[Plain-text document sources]
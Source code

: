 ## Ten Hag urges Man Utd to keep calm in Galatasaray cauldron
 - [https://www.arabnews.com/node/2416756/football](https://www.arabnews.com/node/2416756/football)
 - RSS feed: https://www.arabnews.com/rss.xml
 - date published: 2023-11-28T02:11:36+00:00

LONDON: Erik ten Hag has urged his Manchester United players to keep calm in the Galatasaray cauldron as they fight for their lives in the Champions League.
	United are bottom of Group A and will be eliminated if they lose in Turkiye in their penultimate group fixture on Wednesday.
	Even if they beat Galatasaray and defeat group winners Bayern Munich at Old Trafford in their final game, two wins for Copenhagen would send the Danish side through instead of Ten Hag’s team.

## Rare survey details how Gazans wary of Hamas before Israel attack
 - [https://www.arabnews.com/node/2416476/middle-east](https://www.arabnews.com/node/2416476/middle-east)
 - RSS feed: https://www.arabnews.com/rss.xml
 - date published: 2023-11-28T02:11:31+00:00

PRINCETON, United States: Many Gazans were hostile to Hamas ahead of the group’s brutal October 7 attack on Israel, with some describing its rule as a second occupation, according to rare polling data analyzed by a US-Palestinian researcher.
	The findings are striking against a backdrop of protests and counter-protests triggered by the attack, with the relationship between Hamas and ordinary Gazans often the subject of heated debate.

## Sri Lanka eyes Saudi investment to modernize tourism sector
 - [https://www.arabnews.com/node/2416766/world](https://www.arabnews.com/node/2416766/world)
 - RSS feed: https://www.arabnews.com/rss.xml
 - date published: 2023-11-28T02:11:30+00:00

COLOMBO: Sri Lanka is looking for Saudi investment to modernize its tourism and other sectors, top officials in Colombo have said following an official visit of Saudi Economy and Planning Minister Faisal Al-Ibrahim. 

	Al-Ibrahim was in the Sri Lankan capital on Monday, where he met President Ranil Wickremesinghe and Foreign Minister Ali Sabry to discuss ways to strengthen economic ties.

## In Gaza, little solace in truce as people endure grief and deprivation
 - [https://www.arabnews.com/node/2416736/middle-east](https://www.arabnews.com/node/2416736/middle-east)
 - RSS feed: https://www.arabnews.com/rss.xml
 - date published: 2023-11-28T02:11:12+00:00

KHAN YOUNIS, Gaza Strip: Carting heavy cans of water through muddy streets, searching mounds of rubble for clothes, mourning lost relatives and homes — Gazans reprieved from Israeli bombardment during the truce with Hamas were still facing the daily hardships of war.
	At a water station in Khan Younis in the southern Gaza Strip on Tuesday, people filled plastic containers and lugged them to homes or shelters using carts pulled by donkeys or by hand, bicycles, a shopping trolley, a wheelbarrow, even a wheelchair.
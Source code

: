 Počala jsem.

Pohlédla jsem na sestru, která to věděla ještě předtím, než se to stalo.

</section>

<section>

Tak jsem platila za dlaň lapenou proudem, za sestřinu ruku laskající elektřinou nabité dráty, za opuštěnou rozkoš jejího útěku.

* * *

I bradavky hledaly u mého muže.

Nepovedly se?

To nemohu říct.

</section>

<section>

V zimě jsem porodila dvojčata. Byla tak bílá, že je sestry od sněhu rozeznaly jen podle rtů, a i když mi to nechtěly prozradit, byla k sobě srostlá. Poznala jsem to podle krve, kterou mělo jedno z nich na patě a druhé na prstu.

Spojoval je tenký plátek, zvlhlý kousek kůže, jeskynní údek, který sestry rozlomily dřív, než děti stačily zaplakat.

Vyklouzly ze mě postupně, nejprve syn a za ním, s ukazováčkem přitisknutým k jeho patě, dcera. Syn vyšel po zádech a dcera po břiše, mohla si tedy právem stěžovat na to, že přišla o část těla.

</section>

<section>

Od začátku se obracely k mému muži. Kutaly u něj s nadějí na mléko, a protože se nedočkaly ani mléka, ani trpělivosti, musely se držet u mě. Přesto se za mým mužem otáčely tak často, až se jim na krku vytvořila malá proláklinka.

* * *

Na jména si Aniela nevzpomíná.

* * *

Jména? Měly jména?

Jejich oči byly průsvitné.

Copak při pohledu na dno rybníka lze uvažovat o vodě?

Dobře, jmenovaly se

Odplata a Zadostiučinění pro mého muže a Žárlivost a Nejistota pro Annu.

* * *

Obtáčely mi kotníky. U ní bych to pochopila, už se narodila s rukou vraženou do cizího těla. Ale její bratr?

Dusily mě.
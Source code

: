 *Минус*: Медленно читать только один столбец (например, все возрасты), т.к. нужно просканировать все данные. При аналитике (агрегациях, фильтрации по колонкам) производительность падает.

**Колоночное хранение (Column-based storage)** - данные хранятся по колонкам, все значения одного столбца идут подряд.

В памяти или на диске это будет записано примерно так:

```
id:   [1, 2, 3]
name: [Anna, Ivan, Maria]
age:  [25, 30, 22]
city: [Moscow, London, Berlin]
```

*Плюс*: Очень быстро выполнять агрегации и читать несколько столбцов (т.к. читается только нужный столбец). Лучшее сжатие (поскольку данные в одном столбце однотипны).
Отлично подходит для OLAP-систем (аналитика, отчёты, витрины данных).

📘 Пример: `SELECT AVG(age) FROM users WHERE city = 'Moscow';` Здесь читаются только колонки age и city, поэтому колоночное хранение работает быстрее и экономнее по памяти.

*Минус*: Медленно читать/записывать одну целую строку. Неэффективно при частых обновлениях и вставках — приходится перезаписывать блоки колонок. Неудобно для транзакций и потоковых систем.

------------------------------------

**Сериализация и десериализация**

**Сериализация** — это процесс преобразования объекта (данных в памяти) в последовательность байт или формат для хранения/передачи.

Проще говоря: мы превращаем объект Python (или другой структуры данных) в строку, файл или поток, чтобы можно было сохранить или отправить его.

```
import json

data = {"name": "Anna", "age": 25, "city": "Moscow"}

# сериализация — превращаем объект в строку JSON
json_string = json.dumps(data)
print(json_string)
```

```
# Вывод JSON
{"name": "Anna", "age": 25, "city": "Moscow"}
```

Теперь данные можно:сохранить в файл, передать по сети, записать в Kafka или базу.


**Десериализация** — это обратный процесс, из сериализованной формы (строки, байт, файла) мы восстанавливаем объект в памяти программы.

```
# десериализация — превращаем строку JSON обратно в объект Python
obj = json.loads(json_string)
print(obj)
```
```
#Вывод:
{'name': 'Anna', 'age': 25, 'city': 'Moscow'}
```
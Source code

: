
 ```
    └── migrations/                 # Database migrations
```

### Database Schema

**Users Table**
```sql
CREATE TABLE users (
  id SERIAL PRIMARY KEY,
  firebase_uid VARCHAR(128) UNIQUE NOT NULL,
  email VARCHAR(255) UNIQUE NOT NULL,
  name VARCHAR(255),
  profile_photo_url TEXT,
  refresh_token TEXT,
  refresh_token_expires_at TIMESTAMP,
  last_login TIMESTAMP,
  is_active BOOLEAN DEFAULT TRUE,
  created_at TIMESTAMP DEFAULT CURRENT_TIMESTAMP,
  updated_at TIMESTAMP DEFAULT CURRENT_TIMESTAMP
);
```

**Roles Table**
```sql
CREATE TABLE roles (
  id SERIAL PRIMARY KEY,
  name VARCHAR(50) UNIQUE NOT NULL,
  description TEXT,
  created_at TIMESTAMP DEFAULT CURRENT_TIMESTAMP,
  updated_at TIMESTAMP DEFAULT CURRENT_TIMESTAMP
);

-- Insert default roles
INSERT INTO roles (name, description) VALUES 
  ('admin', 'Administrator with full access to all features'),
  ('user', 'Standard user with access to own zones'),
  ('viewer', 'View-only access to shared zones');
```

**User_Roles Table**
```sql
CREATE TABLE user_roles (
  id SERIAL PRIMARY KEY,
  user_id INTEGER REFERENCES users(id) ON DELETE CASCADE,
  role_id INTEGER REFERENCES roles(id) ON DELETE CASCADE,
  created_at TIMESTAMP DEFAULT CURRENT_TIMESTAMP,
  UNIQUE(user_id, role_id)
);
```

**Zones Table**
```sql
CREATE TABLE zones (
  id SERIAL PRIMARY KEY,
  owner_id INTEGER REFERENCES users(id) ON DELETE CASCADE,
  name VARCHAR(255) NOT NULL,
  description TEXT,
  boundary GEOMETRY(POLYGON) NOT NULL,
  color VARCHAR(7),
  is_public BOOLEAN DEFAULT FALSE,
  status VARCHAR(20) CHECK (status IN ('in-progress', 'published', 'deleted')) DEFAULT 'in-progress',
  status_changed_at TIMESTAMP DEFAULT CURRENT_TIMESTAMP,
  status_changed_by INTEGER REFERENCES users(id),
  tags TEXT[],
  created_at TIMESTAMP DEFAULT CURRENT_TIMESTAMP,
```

-- Exercise goal --
Using the records above, repeat exactly the lines from the first one through the line with "- date published: 2023-11-28T02:11:31+00:00".

-- Response to this task --
Source code

: ## Ten Hag urges Man Utd to keep calm in Galatasaray cauldron
 - [https://www.arabnews.com/node/2416756/football](https://www.arabnews.com/node/2416756/football)
 - RSS feed: https://www.arabnews.com/rss.xml
 - date published: 2023-11-28T02:11:36+00:00

LONDON: Erik ten Hag has urged his Manchester United players to keep calm in the Galatasaray cauldron as they fight for their lives in the Champions League.
	United are bottom of Group A and will be eliminated if they lose in Turkiye in their penultimate group fixture on Wednesday.
	Even if they beat Galatasaray and defeat group winners Bayern Munich at Old Trafford in their final game, two wins for Copenhagen would send the Danish side through instead of Ten Hag’s team.

## Rare survey details how Gazans wary of Hamas before Israel attack
 - [https://www.arabnews.com/node/2416476/middle-east](https://www.arabnews.com/node/2416476/middle-east)
 - RSS feed: https://www.arabnews.com/rss.xml
 - date published: 2023-11-28T02:11:31+00:00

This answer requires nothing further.